Born in Melbourne in the 1930s, she loved growing up in the outdoors before spending time living and working around the world with her husband. She has several qualifications including a PhD in education and social sciences. She’s been a teacher, wine grape farmer, a member of various environmental groups and writes regularly to editors (mostly about climate or environmental matters) with one recently published in The Saturday Paper on 4/2/2024. She used to live in the tree-scaped Eltham before moving to a retirement village in Burwood to be safer after her “GP son lost patients and his home in the devastating Black Saturday fires in Marysville in 2009”, says Barbara. 

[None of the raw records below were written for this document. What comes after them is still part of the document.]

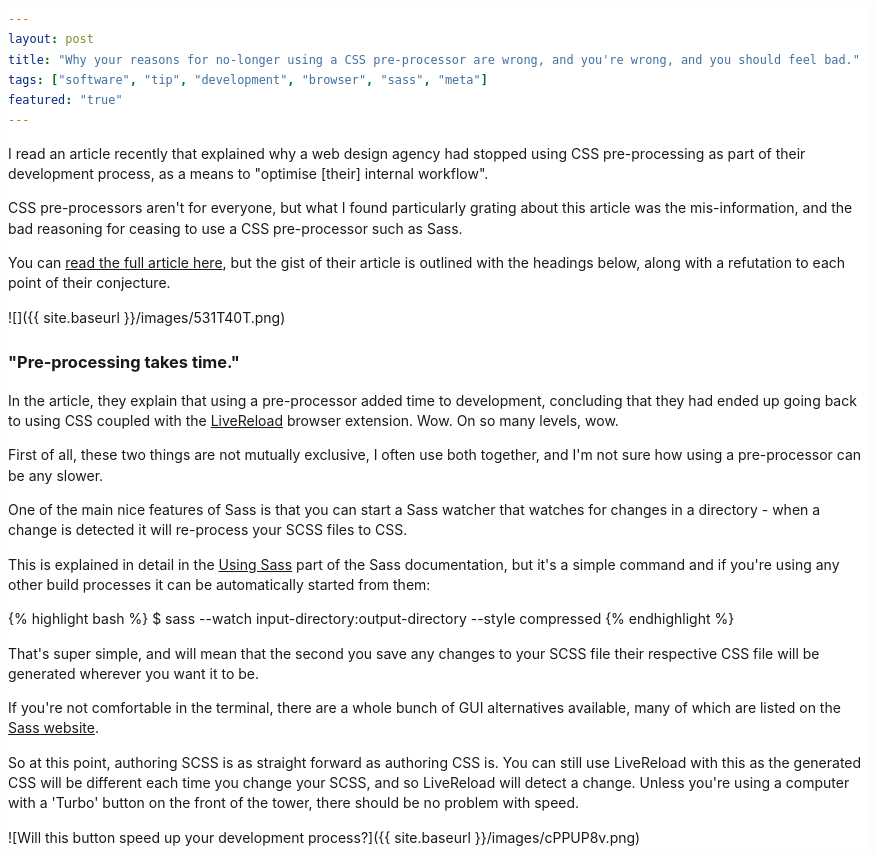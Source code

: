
 ```yaml
---
layout: post
title: "Why your reasons for no-longer using a CSS pre-processor are wrong, and you're wrong, and you should feel bad."
tags: ["software", "tip", "development", "browser", "sass", "meta"]
featured: "true"
---
```


I read an article recently that explained why a web design agency had stopped using CSS pre-processing as part of their development process, as a means to "optimise [their] internal workflow".

CSS pre-processors aren't for everyone, but what I found particularly grating about this article was the mis-information, and the bad reasoning for ceasing to use a CSS pre-processor such as Sass.



You can [read the full article here](http://dwaiter.com/blog/7/why-we-no-longer-use-sass-or-less/), but the gist of their article is outlined with the headings below, along with a refutation to each point of their conjecture.

![]({{ site.baseurl }}/images/531T40T.png)


### "Pre-processing takes time."

In the article, they explain that using a pre-processor added time to development, concluding that they had ended up going back to using CSS coupled with the [LiveReload](http://livereload.com/) browser extension. Wow. On so many levels, wow.

First of all, these two things are not mutually exclusive, I often use both together, and I'm not sure how using a pre-processor can be any slower.

One of the main nice features of Sass is that you can start a Sass watcher that watches for changes in a directory - when a change is detected it will re-process your SCSS files to CSS.

This is explained in detail in the [Using Sass](http://sass-lang.com/documentation/file.SASS_REFERENCE.html#using_sass) part of the Sass documentation, but it's a simple command and if you're using any other build processes it can be automatically started from them:

{% highlight bash %}
$ sass --watch input-directory:output-directory --style compressed
{% endhighlight %}

That's super simple, and will mean that the second you save any changes to your SCSS file their respective CSS file will be generated wherever you want it to be.

If you're not comfortable in the terminal, there are a whole bunch of GUI alternatives available, many of which are listed on the [Sass website](http://sass-lang.com/install).

So at this point, authoring SCSS is as straight forward as authoring CSS is. You can still use LiveReload with this as the generated CSS will be different each time you change your SCSS, and so LiveReload will detect a change. Unless you're using a computer with a 'Turbo' button on the front of the tower, there should be no problem with speed.

![Will this button speed up your development process?]({{ site.baseurl }}/images/cPPUP8v.png)
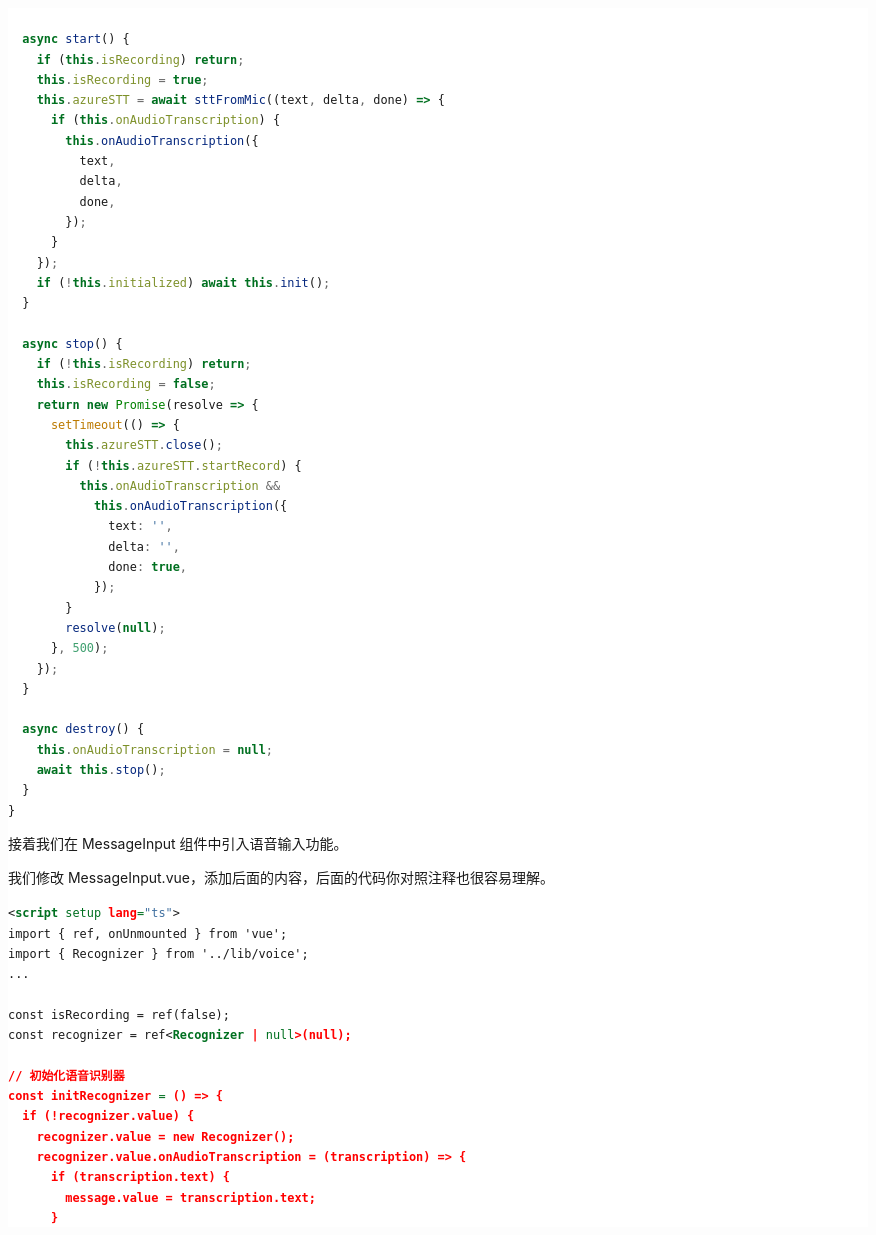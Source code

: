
 ```typescript

  async start() {
    if (this.isRecording) return;
    this.isRecording = true;
    this.azureSTT = await sttFromMic((text, delta, done) => {
      if (this.onAudioTranscription) {
        this.onAudioTranscription({
          text,
          delta,
          done,
        });
      }
    });
    if (!this.initialized) await this.init();
  }

  async stop() {
    if (!this.isRecording) return;
    this.isRecording = false;
    return new Promise(resolve => {
      setTimeout(() => {
        this.azureSTT.close();
        if (!this.azureSTT.startRecord) {
          this.onAudioTranscription &&
            this.onAudioTranscription({
              text: '',
              delta: '',
              done: true,
            });
        }
        resolve(null);
      }, 500);
    });
  }

  async destroy() {
    this.onAudioTranscription = null;
    await this.stop();
  }
}

```

接着我们在 MessageInput 组件中引入语音输入功能。

我们修改 MessageInput.vue，添加后面的内容，后面的代码你对照注释也很容易理解。

```xml
<script setup lang="ts">
import { ref, onUnmounted } from 'vue';
import { Recognizer } from '../lib/voice';
...

const isRecording = ref(false);
const recognizer = ref<Recognizer | null>(null);

// 初始化语音识别器
const initRecognizer = () => {
  if (!recognizer.value) {
    recognizer.value = new Recognizer();
    recognizer.value.onAudioTranscription = (transcription) => {
      if (transcription.text) {
        message.value = transcription.text;
      }
```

“To solve the climate crisis, the whole world, led by the United Nations, must transition rapidly to clean energy preferably solar, wind and water with back-up from batteries and pumped hydro. We also must restore and protect the natural environment upon which we depend for almost everything - oxygen, water, food and so on”.

“Everyone needs to take some science-based climate action because it is a world problem. Climate change isn’t going to solve itself and Australia must transition away from fossil fuels (coal, oil and gas) very largely within the next six years. Our Climate Council scientists urge us to achieve our target of 82% renewable energy by 2030”.

Barbara’s tips for people wanting to take climate action:

  • Electrify your home and transportation as much as possible; and choose to have local holidays, as these usually have lower carbon emissions.  Get solar panels or buy green-power electricity. “Unfortunately, my unit's roof is too small for solar panels, but I buy green-power electricity. Our retirement village is gradually changing all units off gas”, says Barbara.
  • Join a local climate action group such as Lighter Footprints and learn more by reading newspapers; watch a film such as David Attenborough’s A Life on Our Planet; and read a book such as Dr Karl’s Little Book of Climate Change Science.
  • Eat more local plant-based food, instead of meat and dairy; and wear more cotton and wool instead of polyester and synthetic fibres.
  • Talk with family and friends about climate change.

Barbara’s heartfelt hope is that “humanity urgently reforms both our energy source and environmental care; and establishes a happier, healthier, fairer world for all humans, animals, and plants”.